* _Plain-text document sources_
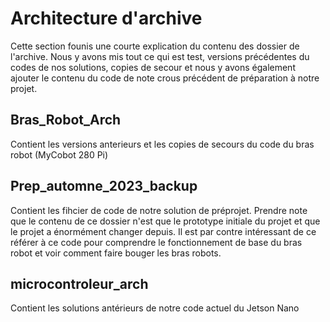 # Architecture d'archive

Cette section founis une courte explication du contenu des dossier de l'archive. Nous y avons mis tout ce qui est test, versions précédentes du codes de nos solutions, copies de secour et nous y avons également ajouter le contenu du code de note crous précédent de préparation à notre projet.

## Bras_Robot_Arch
Contient les versions anterieurs et les copies de secours du code du bras robot (MyCobot 280 Pi)

## Prep_automne_2023_backup
Contient les fihcier de code de notre solution de préprojet. Prendre note que le contenu de ce dossier n'est que le prototype initiale du projet et que le projet a énormément changer depuis. Il est par contre intéressant de ce référer à ce code pour comprendre le fonctionnement de base du bras robot et voir comment faire bouger les bras robots.

## microcontroleur_arch
Contient les solutions antérieurs de notre code actuel du Jetson Nano
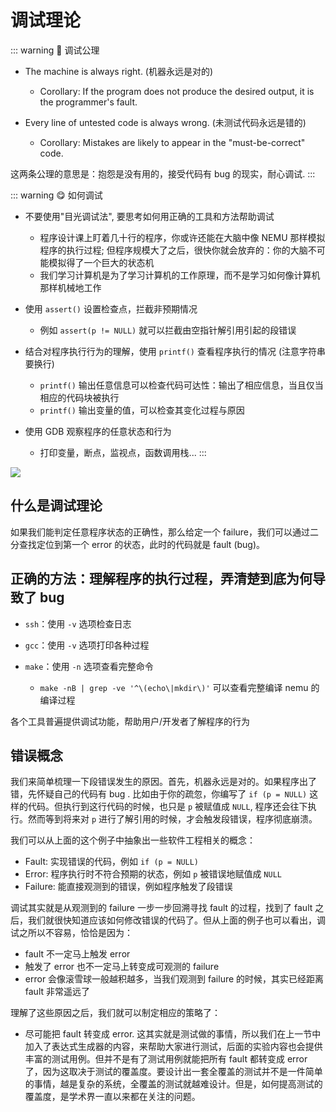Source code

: # 调试理论

::: warning 🌲 调试公理

- The machine is always right. (机器永远是对的)

  - Corollary: If the program does not produce the desired output, it is the programmer's fault.
- Every line of untested code is always wrong. (未测试代码永远是错的)

  - Corollary: Mistakes are likely to appear in the "must-be-correct" code.

这两条公理的意思是：抱怨是没有用的，接受代码有 bug 的现实，耐心调试.
:::

::: warning 😋 如何调试

- 不要使用"目光调试法", 要思考如何用正确的工具和方法帮助调试

  - 程序设计课上盯着几十行的程序，你或许还能在大脑中像 NEMU 那样模拟程序的执行过程; 但程序规模大了之后，很快你就会放弃的：你的大脑不可能模拟得了一个巨大的状态机
  - 我们学习计算机是为了学习计算机的工作原理，而不是学习如何像计算机那样机械地工作
- 使用 `assert()` 设置检查点，拦截非预期情况

  - 例如 `assert(p != NULL)` 就可以拦截由空指针解引用引起的段错误
- 结合对程序执行行为的理解，使用 `printf()` 查看程序执行的情况 (注意字符串要换行)

  - `printf()` 输出任意信息可以检查代码可达性：输出了相应信息，当且仅当相应的代码块被执行
  - `printf()` 输出变量的值，可以检查其变化过程与原因
- 使用 GDB 观察程序的任意状态和行为

  - 打印变量，断点，监视点，函数调用栈...
:::

![](https://cdn.xyxsw.site/boxcnaqLMfwqNMTcYEPuF3vFjqg.png)

## 什么是调试理论

如果我们能判定任意程序状态的正确性，那么给定一个 failure，我们可以通过二分查找定位到第一个 error 的状态，此时的代码就是 fault (bug)。

## 正确的方法：理解程序的执行过程，弄清楚到底为何导致了 bug

- `ssh`：使用 `-v` 选项检查日志
- `gcc`：使用 `-v` 选项打印各种过程
- `make`：使用 `-n` 选项查看完整命令

  - `make -nB | grep -ve '^\(echo\|mkdir\)'` 可以查看完整编译 nemu 的编译过程

各个工具普遍提供调试功能，帮助用户/开发者了解程序的行为

## 错误概念

我们来简单梳理一下段错误发生的原因。首先，机器永远是对的。如果程序出了错，先怀疑自己的代码有 bug . 比如由于你的疏忽，你编写了 `if (p = NULL)` 这样的代码。但执行到这行代码的时候，也只是 `p` 被赋值成 `NULL`, 程序还会往下执行。然而等到将来对 `p` 进行了解引用的时候，才会触发段错误，程序彻底崩溃。

我们可以从上面的这个例子中抽象出一些软件工程相关的概念：

- Fault: 实现错误的代码，例如 `if (p = NULL)`
- Error: 程序执行时不符合预期的状态，例如 `p` 被错误地赋值成 `NULL`
- Failure: 能直接观测到的错误，例如程序触发了段错误

调试其实就是从观测到的 failure 一步一步回溯寻找 fault 的过程，找到了 fault 之后，我们就很快知道应该如何修改错误的代码了。但从上面的例子也可以看出，调试之所以不容易，恰恰是因为：

- fault 不一定马上触发 error
- 触发了 error 也不一定马上转变成可观测的 failure
- error 会像滚雪球一般越积越多，当我们观测到 failure 的时候，其实已经距离 fault 非常遥远了

理解了这些原因之后，我们就可以制定相应的策略了：

- 尽可能把 fault 转变成 error. 这其实就是测试做的事情，所以我们在上一节中加入了表达式生成器的内容，来帮助大家进行测试，后面的实验内容也会提供丰富的测试用例。但并不是有了测试用例就能把所有 fault 都转变成 error 了，因为这取决于测试的覆盖度。要设计出一套全覆盖的测试并不是一件简单的事情，越是复杂的系统，全覆盖的测试就越难设计。但是，如何提高测试的覆盖度，是学术界一直以来都在关注的问题。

* _Task directions_
The entries above should be retyped word for word, with all pictures omitted.

* _Response for this exercise_
 # Architecture d'archive

Cette section founis une courte explication du contenu des dossier de l'archive. Nous y avons mis tout ce qui est test, versions précédentes du codes de nos solutions, copies de secour et nous y avons également ajouter le contenu du code de note crous précédent de préparation à notre projet.

## Bras_Robot_Arch
Contient les versions anterieurs et les copies de secours du code du bras robot (MyCobot 280 Pi)

## Prep_automne_2023_backup
Contient les fihcier de code de notre solution de préprojet. Prendre note que le contenu de ce dossier n'est que le prototype initiale du projet et que le projet a énormément changer depuis. Il est par contre intéressant de ce référer à ce code pour comprendre le fonctionnement de base du bras robot et voir comment faire bouger les bras robots.

## microcontroleur_arch
Contient les solutions antérieurs de notre code actuel du Jetson Nano
Source code

: # 调试理论

::: warning 🌲 调试公理

- The machine is always right. (机器永远是对的)

  - Corollary: If the program does not produce the desired output, it is the programmer's fault.
- Every line of untested code is always wrong. (未测试代码永远是错的)

  - Corollary: Mistakes are likely to appear in the "must-be-correct" code.

这两条公理的意思是：抱怨是没有用的，接受代码有 bug 的现实，耐心调试.
:::

::: warning 😋 如何调试

- 不要使用"目光调试法", 要思考如何用正确的工具和方法帮助调试

  - 程序设计课上盯着几十行的程序，你或许还能在大脑中像 NEMU 那样模拟程序的执行过程; 但程序规模大了之后，很快你就会放弃的：你的大脑不可能模拟得了一个巨大的状态机
  - 我们学习计算机是为了学习计算机的工作原理，而不是学习如何像计算机那样机械地工作
- 使用 `assert()` 设置检查点，拦截非预期情况

  - 例如 `assert(p != NULL)` 就可以拦截由空指针解引用引起的段错误
- 结合对程序执行行为的理解，使用 `printf()` 查看程序执行的情况 (注意字符串要换行)

  - `printf()` 输出任意信息可以检查代码可达性：输出了相应信息，当且仅当相应的代码块被执行
  - `printf()` 输出变量的值，可以检查其变化过程与原因
- 使用 GDB 观察程序的任意状态和行为

  - 打印变量，断点，监视点，函数调用栈...
:::

![](https://cdn.xyxsw.site/boxcnaqLMfwqNMTcYEPuF3vFjqg.png)

## 什么是调试理论

如果我们能判定任意程序状态的正确性，那么给定一个 failure，我们可以通过二分查找定位到第一个 error 的状态，此时的代码就是 fault (bug)。

## 正确的方法：理解程序的执行过程，弄清楚到底为何导致了 bug

- `ssh`：使用 `-v` 选项检查日志
- `gcc`：使用 `-v` 选项打印各种过程
- `make`：使用 `-n` 选项查看完整命令

  - `make -nB | grep -ve '^\(echo\|mkdir\)'` 可以查看完整编译 nemu 的编译过程

各个工具普遍提供调试功能，帮助用户/开发者了解程序的行为

## 错误概念

我们来简单梳理一下段错误发生的原因。首先，机器永远是对的。如果程序出了错，先怀疑自己的代码有 bug . 比如由于你的疏忽，你编写了 `if (p = NULL)` 这样的代码。但执行到这行代码的时候，也只是 `p` 被赋值成 `NULL`, 程序还会往下执行。然而等到将来对 `p` 进行了解引用的时候，才会触发段错误，程序彻底崩溃。

我们可以从上面的这个例子中抽象出一些软件工程相关的概念：

- Fault: 实现错误的代码，例如 `if (p = NULL)`
- Error: 程序执行时不符合预期的状态，例如 `p` 被错误地赋值成 `NULL`
- Failure: 能直接观测到的错误，例如程序触发了段错误

调试其实就是从观测到的 failure 一步一步回溯寻找 fault 的过程，找到了 fault 之后，我们就很快知道应该如何修改错误的代码了。但从上面的例子也可以看出，调试之所以不容易，恰恰是因为：

- fault 不一定马上触发 error
- 触发了 error 也不一定马上转变成可观测的 failure
- error 会像滚雪球一般越积越多，当我们观测到 failure 的时候，其实已经距离 fault 非常遥远了

理解了这些原因之后，我们就可以制定相应的策略了：

- 尽可能把 fault 转变成 error. 这其实就是测试做的事情，所以我们在上一节中加入了表达式生成器的内容，来帮助大家进行测试，后面的实验内容也会提供丰富的测试用例。但并不是有了测试用例就能把所有 fault 都转变成 error 了，因为这取决于测试的覆盖度。要设计出一套全覆盖的测试并不是一件简单的事情，越是复杂的系统，全覆盖的测试就越难设计。但是，如何提高测试的覆盖度，是学术界一直以来都在关注的问题。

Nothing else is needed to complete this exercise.